— EXERCISE REQUIREMENTS —
Go through the data below. List every line that holds the word "latest".

— MATERIAL SHOWN —
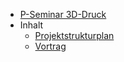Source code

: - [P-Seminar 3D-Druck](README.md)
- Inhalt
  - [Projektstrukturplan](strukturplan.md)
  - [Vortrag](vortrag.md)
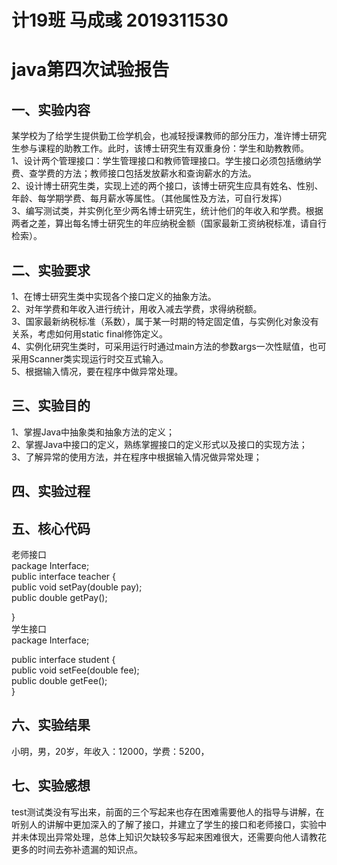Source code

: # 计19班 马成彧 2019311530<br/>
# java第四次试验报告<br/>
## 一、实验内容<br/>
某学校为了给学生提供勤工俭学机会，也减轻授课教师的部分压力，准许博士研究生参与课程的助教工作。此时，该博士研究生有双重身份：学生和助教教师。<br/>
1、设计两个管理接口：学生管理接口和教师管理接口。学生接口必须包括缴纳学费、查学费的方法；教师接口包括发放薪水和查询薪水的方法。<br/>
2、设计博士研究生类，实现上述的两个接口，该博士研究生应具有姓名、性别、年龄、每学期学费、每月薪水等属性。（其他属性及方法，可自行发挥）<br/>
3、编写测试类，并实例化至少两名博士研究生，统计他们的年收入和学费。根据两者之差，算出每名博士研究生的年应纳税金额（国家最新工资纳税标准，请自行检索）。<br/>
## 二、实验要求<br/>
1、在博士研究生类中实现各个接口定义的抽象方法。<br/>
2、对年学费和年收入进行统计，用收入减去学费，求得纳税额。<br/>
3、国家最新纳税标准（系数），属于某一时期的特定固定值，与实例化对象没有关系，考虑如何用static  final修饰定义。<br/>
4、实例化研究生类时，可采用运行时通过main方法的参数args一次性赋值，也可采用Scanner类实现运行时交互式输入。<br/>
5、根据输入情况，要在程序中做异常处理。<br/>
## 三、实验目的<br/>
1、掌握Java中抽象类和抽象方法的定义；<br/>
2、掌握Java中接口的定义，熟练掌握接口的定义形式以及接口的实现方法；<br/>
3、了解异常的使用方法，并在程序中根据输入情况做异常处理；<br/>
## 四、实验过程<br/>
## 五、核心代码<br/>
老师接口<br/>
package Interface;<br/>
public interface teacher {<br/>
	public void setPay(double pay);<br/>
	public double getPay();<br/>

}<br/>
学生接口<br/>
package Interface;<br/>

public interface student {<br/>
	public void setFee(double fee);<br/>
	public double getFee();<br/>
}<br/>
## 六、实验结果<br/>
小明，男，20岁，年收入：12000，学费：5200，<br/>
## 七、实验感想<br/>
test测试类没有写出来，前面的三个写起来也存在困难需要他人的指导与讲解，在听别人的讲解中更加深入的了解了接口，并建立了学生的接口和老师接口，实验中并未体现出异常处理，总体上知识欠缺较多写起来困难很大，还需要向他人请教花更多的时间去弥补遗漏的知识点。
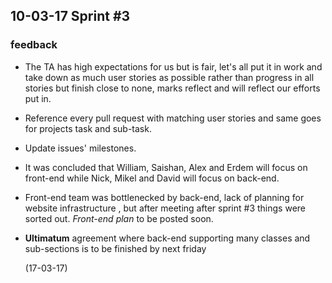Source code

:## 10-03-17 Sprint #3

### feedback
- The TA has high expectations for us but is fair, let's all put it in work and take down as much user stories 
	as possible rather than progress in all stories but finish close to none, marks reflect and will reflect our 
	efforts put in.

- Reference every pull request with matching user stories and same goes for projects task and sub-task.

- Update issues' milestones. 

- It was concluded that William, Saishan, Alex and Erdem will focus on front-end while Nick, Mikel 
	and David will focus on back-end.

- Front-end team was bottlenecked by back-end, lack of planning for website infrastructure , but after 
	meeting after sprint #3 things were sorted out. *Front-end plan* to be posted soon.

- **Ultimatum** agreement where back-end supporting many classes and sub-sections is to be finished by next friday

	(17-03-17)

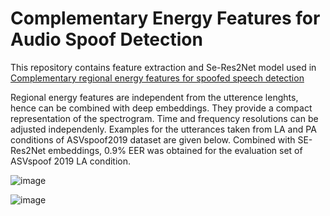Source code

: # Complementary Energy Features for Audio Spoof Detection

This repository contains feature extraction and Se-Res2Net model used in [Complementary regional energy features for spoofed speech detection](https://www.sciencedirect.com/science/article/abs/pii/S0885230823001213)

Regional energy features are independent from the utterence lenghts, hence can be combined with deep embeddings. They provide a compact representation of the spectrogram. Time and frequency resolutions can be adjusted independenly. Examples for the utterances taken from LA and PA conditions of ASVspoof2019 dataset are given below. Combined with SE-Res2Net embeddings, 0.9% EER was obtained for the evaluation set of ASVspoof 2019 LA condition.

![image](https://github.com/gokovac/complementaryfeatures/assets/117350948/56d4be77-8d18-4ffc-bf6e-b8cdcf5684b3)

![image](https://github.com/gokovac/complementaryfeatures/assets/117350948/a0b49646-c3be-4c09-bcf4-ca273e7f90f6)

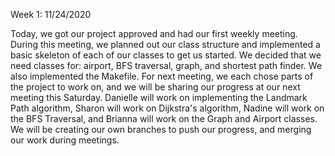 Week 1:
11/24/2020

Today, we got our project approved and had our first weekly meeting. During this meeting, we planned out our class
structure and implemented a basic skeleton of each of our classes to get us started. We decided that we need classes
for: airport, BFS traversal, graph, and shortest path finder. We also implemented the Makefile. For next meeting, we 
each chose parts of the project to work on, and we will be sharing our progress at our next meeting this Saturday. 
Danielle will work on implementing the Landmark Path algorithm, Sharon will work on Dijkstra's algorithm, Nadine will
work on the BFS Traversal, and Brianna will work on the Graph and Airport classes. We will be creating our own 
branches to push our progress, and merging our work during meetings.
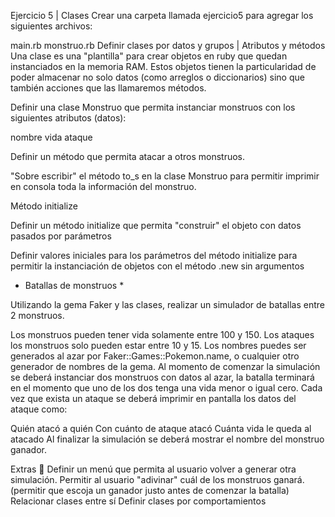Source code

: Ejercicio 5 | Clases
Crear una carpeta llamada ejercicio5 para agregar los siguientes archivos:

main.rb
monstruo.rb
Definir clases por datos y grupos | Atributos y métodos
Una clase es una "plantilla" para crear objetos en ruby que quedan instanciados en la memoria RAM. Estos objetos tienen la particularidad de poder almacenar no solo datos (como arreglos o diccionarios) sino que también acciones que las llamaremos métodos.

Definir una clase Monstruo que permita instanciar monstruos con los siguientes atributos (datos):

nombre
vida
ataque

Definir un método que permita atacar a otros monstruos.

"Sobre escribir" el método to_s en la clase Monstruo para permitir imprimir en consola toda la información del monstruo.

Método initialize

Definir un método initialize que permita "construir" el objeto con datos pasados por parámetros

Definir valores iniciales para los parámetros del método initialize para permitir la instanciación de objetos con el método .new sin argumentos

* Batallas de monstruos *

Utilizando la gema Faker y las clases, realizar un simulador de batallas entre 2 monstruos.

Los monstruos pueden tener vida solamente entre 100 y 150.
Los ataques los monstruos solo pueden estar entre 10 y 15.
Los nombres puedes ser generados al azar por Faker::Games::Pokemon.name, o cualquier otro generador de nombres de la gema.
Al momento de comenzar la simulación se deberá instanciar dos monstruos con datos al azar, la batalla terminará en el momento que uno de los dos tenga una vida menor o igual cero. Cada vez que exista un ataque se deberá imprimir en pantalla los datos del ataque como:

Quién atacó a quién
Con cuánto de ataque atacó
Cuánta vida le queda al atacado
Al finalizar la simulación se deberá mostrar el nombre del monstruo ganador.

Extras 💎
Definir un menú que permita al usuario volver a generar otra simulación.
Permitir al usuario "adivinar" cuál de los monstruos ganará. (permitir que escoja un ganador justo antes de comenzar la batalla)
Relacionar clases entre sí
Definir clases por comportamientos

---

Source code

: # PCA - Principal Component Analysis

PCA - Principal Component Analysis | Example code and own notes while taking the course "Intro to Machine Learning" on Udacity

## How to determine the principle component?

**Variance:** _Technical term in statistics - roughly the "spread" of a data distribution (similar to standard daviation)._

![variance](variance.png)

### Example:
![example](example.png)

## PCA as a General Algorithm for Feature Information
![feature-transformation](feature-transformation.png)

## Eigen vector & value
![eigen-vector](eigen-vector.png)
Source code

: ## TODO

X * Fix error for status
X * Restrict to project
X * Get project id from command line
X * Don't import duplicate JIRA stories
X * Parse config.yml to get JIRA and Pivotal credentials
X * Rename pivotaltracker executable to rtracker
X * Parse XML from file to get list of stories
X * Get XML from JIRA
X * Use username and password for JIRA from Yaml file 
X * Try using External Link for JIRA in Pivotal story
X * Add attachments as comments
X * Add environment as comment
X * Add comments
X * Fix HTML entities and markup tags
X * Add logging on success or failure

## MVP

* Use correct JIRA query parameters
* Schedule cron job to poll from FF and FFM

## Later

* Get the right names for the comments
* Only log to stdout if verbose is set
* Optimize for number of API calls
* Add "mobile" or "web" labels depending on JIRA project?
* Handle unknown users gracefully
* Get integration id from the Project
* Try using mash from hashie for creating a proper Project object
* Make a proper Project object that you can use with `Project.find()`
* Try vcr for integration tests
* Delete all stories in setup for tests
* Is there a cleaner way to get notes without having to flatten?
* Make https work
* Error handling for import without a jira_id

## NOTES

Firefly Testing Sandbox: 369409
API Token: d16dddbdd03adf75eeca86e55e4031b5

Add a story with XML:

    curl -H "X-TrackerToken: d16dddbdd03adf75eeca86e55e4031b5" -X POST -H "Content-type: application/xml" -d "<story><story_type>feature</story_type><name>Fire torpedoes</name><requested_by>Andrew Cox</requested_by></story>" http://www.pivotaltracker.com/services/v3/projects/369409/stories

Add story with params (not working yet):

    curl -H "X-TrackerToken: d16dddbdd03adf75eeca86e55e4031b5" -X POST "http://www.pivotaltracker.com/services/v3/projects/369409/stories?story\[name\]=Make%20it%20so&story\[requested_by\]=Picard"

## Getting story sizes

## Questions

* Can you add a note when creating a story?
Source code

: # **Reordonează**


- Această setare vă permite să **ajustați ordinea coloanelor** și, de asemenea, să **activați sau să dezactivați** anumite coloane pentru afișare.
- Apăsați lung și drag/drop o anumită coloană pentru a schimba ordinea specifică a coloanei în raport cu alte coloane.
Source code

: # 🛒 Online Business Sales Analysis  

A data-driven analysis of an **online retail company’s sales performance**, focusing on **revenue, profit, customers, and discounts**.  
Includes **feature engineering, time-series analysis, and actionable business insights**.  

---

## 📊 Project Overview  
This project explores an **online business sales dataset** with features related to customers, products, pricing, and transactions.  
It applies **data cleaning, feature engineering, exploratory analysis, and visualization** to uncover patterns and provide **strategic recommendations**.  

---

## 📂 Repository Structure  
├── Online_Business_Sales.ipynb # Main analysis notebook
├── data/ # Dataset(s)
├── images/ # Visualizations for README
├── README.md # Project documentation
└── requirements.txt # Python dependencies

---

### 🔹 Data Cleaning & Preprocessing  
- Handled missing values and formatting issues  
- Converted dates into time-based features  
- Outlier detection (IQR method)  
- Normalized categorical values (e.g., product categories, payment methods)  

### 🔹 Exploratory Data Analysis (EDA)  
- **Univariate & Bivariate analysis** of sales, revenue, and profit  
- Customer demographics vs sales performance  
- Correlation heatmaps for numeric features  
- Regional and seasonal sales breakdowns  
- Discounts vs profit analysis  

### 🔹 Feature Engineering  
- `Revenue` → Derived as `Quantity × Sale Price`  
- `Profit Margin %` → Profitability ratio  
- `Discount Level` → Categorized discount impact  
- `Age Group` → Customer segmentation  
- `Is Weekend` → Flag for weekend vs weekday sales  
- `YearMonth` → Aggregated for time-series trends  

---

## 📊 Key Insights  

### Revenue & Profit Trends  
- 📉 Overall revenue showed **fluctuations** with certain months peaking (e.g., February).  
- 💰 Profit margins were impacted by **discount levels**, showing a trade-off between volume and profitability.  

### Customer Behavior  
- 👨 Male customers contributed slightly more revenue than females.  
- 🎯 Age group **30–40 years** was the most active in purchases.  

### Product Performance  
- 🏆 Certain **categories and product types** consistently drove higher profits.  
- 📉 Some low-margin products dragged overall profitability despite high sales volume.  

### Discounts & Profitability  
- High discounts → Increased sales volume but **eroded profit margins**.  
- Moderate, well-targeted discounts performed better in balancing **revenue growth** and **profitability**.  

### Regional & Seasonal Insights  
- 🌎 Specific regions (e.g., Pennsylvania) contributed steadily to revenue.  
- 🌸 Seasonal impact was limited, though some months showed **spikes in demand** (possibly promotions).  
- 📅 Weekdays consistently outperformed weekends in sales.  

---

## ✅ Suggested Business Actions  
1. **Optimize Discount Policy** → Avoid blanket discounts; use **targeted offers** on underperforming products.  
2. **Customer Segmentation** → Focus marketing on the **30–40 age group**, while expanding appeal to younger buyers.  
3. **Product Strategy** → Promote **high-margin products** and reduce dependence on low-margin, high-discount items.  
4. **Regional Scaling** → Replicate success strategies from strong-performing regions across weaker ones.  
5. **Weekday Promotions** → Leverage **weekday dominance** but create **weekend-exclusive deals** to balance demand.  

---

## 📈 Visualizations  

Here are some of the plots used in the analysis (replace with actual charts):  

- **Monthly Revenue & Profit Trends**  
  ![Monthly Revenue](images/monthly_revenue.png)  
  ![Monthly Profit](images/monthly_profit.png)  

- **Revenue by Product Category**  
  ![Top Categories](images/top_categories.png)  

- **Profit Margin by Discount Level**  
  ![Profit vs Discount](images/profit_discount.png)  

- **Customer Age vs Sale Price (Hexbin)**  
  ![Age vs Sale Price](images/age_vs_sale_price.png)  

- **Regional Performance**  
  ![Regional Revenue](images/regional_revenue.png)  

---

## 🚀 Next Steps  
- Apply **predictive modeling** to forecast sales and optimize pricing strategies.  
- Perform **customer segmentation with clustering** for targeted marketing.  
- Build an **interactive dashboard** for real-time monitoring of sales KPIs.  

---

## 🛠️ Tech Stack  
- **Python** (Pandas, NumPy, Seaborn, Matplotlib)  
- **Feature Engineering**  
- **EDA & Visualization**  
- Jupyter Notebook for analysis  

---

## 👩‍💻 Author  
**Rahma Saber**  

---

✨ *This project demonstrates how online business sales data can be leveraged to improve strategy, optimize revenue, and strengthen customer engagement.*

==

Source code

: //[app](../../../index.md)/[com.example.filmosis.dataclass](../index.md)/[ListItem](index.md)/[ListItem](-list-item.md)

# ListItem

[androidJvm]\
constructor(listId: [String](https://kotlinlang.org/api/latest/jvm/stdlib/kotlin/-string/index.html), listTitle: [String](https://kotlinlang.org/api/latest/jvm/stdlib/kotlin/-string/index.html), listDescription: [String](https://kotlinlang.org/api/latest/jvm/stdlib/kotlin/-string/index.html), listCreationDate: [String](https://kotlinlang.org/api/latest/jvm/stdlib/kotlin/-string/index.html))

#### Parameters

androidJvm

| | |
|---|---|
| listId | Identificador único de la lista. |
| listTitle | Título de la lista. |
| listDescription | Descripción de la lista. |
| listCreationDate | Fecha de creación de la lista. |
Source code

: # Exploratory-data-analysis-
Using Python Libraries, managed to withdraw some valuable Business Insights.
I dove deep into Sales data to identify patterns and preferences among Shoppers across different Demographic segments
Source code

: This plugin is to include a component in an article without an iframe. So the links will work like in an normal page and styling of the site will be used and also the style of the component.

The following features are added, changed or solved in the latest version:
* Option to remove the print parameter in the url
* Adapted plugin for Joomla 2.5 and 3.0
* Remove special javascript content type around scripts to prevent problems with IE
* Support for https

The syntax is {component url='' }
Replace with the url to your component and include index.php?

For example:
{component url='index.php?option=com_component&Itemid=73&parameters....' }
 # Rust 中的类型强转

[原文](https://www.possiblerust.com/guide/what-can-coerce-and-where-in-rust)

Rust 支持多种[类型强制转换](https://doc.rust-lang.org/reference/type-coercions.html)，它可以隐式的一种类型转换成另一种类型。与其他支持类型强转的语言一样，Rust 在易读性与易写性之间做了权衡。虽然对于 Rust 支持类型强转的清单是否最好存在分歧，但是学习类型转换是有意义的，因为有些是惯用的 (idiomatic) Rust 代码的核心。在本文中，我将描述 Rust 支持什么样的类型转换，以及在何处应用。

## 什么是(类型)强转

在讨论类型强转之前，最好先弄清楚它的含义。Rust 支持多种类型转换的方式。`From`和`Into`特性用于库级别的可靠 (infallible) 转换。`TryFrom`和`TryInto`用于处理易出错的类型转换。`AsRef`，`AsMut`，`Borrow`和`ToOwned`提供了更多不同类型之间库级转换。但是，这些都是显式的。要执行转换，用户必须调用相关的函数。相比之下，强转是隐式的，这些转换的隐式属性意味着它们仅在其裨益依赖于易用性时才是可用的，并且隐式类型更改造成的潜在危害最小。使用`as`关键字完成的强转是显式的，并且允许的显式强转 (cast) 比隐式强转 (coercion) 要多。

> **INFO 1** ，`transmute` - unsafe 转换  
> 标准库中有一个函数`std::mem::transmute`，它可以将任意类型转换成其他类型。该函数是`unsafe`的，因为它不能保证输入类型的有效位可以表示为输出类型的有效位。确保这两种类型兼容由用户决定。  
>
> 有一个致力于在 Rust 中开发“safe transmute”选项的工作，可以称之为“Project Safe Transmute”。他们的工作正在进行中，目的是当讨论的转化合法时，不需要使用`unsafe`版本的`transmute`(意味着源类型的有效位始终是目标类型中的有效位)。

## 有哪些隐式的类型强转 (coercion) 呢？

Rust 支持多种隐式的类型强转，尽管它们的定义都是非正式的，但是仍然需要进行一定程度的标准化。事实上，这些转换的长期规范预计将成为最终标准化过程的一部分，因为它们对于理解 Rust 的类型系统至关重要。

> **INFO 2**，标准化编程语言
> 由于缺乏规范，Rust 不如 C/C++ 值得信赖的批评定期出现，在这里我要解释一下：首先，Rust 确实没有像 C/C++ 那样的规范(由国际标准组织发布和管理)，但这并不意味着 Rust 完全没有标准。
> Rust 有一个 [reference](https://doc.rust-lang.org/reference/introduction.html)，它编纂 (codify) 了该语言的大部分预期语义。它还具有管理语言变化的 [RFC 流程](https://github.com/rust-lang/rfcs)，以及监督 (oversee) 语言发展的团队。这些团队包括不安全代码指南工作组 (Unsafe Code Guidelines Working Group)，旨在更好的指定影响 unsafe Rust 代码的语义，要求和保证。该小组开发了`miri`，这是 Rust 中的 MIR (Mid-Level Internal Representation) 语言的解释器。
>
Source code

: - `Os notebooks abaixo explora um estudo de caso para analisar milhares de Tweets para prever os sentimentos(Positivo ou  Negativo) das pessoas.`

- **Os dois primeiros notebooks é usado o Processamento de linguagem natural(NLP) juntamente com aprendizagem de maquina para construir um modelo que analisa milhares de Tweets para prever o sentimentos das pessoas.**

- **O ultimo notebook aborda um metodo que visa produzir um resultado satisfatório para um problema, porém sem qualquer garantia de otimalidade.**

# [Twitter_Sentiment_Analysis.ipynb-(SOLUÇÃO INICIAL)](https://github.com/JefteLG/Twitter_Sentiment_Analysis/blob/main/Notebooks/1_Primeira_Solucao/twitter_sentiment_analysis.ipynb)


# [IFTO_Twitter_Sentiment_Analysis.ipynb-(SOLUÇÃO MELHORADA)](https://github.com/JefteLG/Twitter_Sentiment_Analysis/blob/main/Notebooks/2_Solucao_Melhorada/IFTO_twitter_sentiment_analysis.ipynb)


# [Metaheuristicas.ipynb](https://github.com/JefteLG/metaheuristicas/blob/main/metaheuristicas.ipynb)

— EXERCISE ANSWER —
constructor(listId: [String](https://kotlinlang.org/api/latest/jvm/stdlib/kotlin/-string/index.html), listTitle: [String](https://kotlinlang.org/api/latest/jvm/stdlib/kotlin/-string/index.html), listDescription: [String](https://kotlinlang.org/api/latest/jvm/stdlib/kotlin/-string/index.html), listCreationDate: [String](https://kotlinlang.org/api/latest/jvm/stdlib/kotlin/-string/index.html))
The following features are added, changed or solved in the latest version:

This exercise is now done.